The Stanford Natural Language Processing Group

This talk is part of the NLP Seminar Series.

Identifying and Neutralizing Concepts in Neural Representations

Shauli Ravfogel, Bar-Ilan University
Date: 11:00am - 12:00pm, Feb 29th 2024
Venue: Room 287, Gates Computer Science Building

Abstract

I will introduce a line of works on locating and neutralizing specific concepts in neural models trained on textual data. The first work proposes a concept-neutralization pipeline that involves training linear classifiers and projecting the representations onto their null-space. The second work formulates the problem as a constrained, linear minimax game and derives a closed-form solution for certain objectives, while proposing efficient solutions for others. Both methods are demonstrated to be effective in various use cases, including bias and fairness in word embeddings and multi-class classification. Beyond fairness considerations, I will discuss the promises and limitations associated with the capacity to manipulate LMs through their representations, and the usage of interventions in the representation space as an interpretability and analysis tool.

Bio

I am a final year PhD student in the Natural Language Processing Lab at Bar-Ilan University, advised by professor Yoav Goldberg and supported by the Bloomberg Data Science PhD Fellowship.

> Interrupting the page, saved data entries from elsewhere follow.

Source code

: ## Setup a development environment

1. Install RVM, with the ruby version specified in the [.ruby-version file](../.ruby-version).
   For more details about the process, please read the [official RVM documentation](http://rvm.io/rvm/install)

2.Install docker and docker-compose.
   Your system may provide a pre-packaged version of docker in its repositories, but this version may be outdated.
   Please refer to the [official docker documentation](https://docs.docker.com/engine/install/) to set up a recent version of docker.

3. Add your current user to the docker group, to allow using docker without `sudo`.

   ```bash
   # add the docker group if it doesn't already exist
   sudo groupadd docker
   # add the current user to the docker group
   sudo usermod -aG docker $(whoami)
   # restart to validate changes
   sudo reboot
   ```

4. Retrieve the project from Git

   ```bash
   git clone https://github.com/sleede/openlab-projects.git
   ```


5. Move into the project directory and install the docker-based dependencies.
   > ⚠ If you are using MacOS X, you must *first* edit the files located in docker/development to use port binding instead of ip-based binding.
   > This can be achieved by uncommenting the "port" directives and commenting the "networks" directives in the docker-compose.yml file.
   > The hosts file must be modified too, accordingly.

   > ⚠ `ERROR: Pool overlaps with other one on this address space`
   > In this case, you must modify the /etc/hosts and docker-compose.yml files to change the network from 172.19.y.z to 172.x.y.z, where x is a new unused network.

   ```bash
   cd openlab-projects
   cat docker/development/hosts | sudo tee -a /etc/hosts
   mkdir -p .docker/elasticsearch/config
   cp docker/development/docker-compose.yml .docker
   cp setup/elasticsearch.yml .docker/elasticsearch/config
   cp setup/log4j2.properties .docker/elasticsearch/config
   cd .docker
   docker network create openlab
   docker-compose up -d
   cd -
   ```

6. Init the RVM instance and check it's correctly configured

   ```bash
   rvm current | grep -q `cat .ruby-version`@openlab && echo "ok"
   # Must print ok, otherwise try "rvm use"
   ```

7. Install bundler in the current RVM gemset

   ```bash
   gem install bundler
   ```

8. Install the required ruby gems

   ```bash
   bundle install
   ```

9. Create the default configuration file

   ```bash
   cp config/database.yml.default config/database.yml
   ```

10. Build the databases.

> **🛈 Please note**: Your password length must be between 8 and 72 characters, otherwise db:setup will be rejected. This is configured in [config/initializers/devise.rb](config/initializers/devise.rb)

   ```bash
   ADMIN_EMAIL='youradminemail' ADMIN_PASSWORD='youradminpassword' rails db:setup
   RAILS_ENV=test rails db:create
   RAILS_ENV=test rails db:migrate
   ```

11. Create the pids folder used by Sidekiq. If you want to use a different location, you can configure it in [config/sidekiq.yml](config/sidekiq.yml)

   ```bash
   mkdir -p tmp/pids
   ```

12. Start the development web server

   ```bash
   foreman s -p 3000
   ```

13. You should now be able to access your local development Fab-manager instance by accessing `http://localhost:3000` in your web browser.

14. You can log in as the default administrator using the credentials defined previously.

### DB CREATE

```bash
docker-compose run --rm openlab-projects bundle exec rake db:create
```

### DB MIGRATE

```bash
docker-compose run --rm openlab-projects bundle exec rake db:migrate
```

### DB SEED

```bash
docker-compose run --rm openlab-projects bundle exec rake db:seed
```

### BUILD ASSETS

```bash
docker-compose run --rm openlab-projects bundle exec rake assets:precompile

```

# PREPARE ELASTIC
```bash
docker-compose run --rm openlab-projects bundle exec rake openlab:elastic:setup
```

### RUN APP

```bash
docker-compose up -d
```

My research interests lie in representation learning, analysis, and interpretability of neural models, with a focus on controlled representation learning. Particularly, I am interested in the way neural models learn distributed representations that encode structured information, in the way they utillize those representations to solve tasks, and in our ability to control their content and map them back to interpretable concepts. During my PhD I have focused on the envelopment of methods for localizing and editing human-interpretable concepts in neural representations, with some fun linguistic side-tours.